This tutorial provides some information on how to process text files in "batch" mode, through an Ellogon script, written in Tcl. We will create an application which will process all text files found in a directory, and write processing results as XML files in same directory.

The package ELEP::Macros::ComponentRunnerOnText

Ellogon provides a handy package in its library, which allows the application of a set of components on a text document. This library package can be loaded with the following command:

package require ELEP::Macros::ComponentRunnerOnText

The constructor of the class expects a list of component names, that will be used to process text documents, in the order that were given to the constructor. For example, an object of this class which runs the Greek tokeniser, sentence splitter, and part-of-speech tagger, can be created as follows:

set app [ELEP::Macros::ComponentRunnerOnText new HTokenizer HBrill]

How to process some text

This package provides a set of methods for processing text documents:

  • process "some text": This is the main method for processing text.

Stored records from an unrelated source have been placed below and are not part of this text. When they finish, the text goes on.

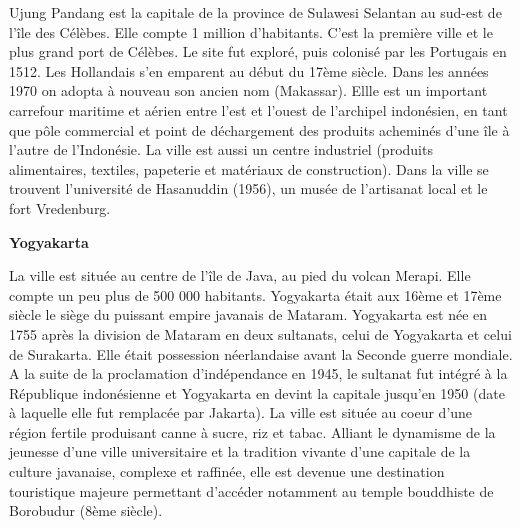 \begin{multicols}{2}
Ujung Pandang est la capitale de la province de Sulawesi Selantan au sud-est de l'île des Célèbes. Elle compte 1 million d'habitants. C'est la première ville et le plus grand port de Célèbes. Le site fut exploré, puis colonisé par les Portugais en 1512. Les Hollandais s'en emparent au début du 17ème siècle. Dans les années 1970 on adopta à nouveau son ancien nom (Makassar). Ellle est un important carrefour maritime et aérien entre l'est et l'ouest de l'archipel indonésien, en tant que pôle commercial et point de déchargement des produits acheminés d'une île à l'autre de l'Indonésie. La ville est aussi un centre industriel (produits alimentaires, textiles, papeterie et matériaux de construction). Dans la ville se trouvent l'université de Hasanuddin (1956), un musée de l'artisanat local et le fort Vredenburg.

\textbf{Yogyakarta}

La ville est située au centre de l'île de Java, au pied du volcan Merapi. Elle compte un peu plus de 500 000 habitants. Yogyakarta était aux 16ème et 17ème siècle le siège du puissant empire javanais de Mataram. Yogyakarta est née en 1755 après la division de Mataram en deux sultanats, celui de Yogyakarta et celui de Surakarta. Elle était possession néerlandaise avant la Seconde guerre mondiale. A la suite de la proclamation d'indépendance en 1945, le sultanat fut intégré à la République indonésienne et Yogyakarta en devint la capitale jusqu'en 1950 (date à laquelle elle fut remplacée par Jakarta). La ville est située au coeur d'une région fertile produisant canne à sucre, riz et tabac. Alliant le dynamisme de la jeunesse d'une ville universitaire et la tradition vivante d'une capitale de la culture javanaise, complexe et raffinée, elle est devenue une destination touristique majeure permettant d'accéder notamment au temple bouddhiste de Borobudur (8ème siècle).

\end{multicols}
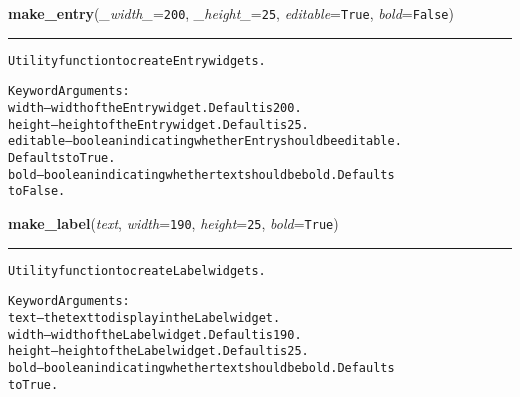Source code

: \hspace{.8\funcindent}\begin{boxedminipage}{\funcwidth}

    \raggedright \textbf{make\_entry}(\textit{\_width\_}={\tt 200}, \textit{\_height\_}={\tt 25}, \textit{editable}={\tt True}, \textit{bold}={\tt False})

    \vspace{-1.5ex}

    \rule{\textwidth}{0.5\fboxrule}
\setlength{\parskip}{2ex}
\begin{alltt}
Utility function to create Entry widgets.

Keyword Arguments:
   width -- width of the Entry widget.  Default is 200.
  height -- height of the Entry widget.  Default is 25.
editable -- boolean indicating whether Entry should be editable.
            Defaults to True.
    bold -- boolean indicating whether text should be bold.  Defaults
            to False.
\end{alltt}

\setlength{\parskip}{1ex}
    \end{boxedminipage}

    \label{reliafree:widgets:make_label}

    \vspace{0.5ex}

\hspace{.8\funcindent}\begin{boxedminipage}{\funcwidth}

    \raggedright \textbf{make\_label}(\textit{text}, \textit{width}={\tt 190}, \textit{height}={\tt 25}, \textit{bold}={\tt True})

    \vspace{-1.5ex}

    \rule{\textwidth}{0.5\fboxrule}
\setlength{\parskip}{2ex}
\begin{alltt}
Utility function to create Label widgets.

Keyword Arguments:
text   -- the text to display in the Label widget.
width  -- width of the Label widget.  Default is 190.
height -- height of the Label widget.  Default is 25.
bold   -- boolean indicating whether text should be bold.  Defaults
          to True.
\end{alltt}

\setlength{\parskip}{1ex}
    \end{boxedminipage}

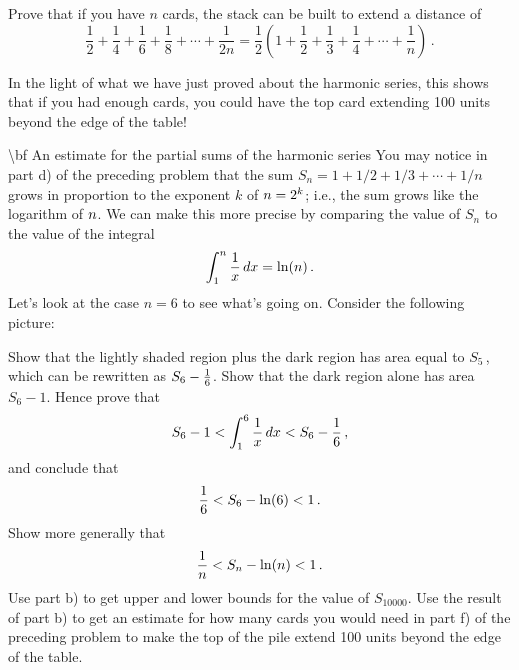{{{{\vspace{2pt}
Prove that if you have $n$ cards, the stack can be built to extend a distance of
\[
\frac{1}{2}+\frac{1}{4}+\frac{1}{6}+\frac{1}{8}+\cdots +\frac{1}{2n}=\frac{1}{2}\left(1+\frac{1}{2}+\frac{1}{3}+\frac{1}{4}+\cdots +\frac{1}{n}\right) \, .
\]

In the light of what we have just proved about the harmonic series, this
shows that if you had enough cards, you could have the top card
extending 100 units beyond the edge of the table!

\num  {\bf An estimate for the partial sums of the harmonic series} \hspace{.5in} You may notice in part d) of the preceding problem that the sum $S_n = 1 + 1/2 + 1/3 + \cdots + 1/n$ grows in proportion to the exponent $k$ of $n=2^k\/$; i.e., the sum grows like the logarithm of $n\/$.  We can make this more precise by comparing the value of $S_n$ to the value of the integral
\[
\int_{1}^{n} {1 \over x} \, dx = \ln(n)\,.
\]
\sub Let's look at the case $n=6$ to see what's going on.  Consider the following picture:

\vspace*{1.8in}

Show that the lightly shaded region plus the dark region has area equal to $S_5$\,, which can be rewritten as $S_6-{1 \over 6}$.  Show that the dark region alone has area $S_6 - 1$. Hence prove that
\[
S_6 - 1 < \int_{1}^{6} {1 \over x} \, dx < S_6-{1 \over 6} \,,
\]
and conclude that
\[
{1 \over 6}<S_6-\ln(6)<1 \,.
\]
\sub Show more generally that
\[
{1 \over n}<S_n-\ln(n)<1 \,.
\]
\sub Use part b) to get upper and lower bounds for the value of $S_{10000}$.
\sub Use the result of part b) to get an estimate for how many cards you would need in part f) of the preceding problem to make the top of the pile extend 100 units beyond the edge of the table.
\medskip


}}}}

It accepts some text, and runs all annotator components on this piece of text.
  • process_article "title" "some text" ?optional identifier? ?optional document source?: This method accepts a title and an article body, it concatenates these two into a single piece of text, and calls process to process it.
  • process_file "filename": This method opens a file from the disk, reads its entire content (assuming it contains text encoded as UTF-8 without BOM), and process it by calling process to process it.

The script

A simple Ellogon script, that uses the ComponentRunnerOnText package to process all files in a directory is as follows:

# Load the ELEP::Macros::ComponentRunnerOnText package
package require ELEP::Macros::ComponentRunnerOnText

# Load a serialiser of annotations into XML
package require ELEP::WebApplication::ExportAnnotationsXML

# Define a list of components, that we want to apply on texts...
set components {
HTokenizer
HBrill
}

# Create a component runner object, and place it in variable "runner"
set runner [ELEP::Macros::ComponentRunnerOnText new {*}$components]
$runner initialiseComponents

# Process all text files from directory C:/tmp/texts
foreach file [glob -type f C:/tmp/texts/*.txt] {
# Read the file content, and process it with our runner
$runner process_file $file
# Serialise part-of-speech tags into XML
set xml [::ELEP::WebApplication::ExportAnnotationsXML::export_annotations \
[$runner document] token]
# Save the XML file
set fd [open [file rootname $file].xml w]
fconfigure $fd -encoding utf-8
puts $fd "<doc>\n$xml\n</doc>"
close $fd
}

# We have finished processing, destroy our runner object...
$runner destroy

# Exit ellogon
exit

How to run the script

Assuming that Tcl/Tk 8.6 is installed in C:\TclApps\Tcl, the script is saved in C:\tmp\test.tcl, and Ellogon is installed in C:\TclApps\Ellogon, the script can be executed as follows:

C:\TclApps\Tcl\bin\tclsh.exe C:\TclApps\Ellogon\ellogon C:\tmp\test.tcl

Sample test

Assume that a single file exists in C:\tmp\texts, named C:\tmp\texts\test.txt, with the following content:

Αυτό είναι ένα τέστ.

After the script is executed, a file named C:\tmp\texts\test.xml will be created, with the following content:

<doc>
<attributes>
</attributes>
<annotations>
<token type="GFW" pos="IP">Αυτό</token>
<token type="GLW" pos="VB">είναι</token>
<token type="GLW" pos="IDT">ένα</token>
<token type="GLW" pos="FW">τέστ</token>
<token type="PUNC" pos=".">.</token>
</annotations>
</doc>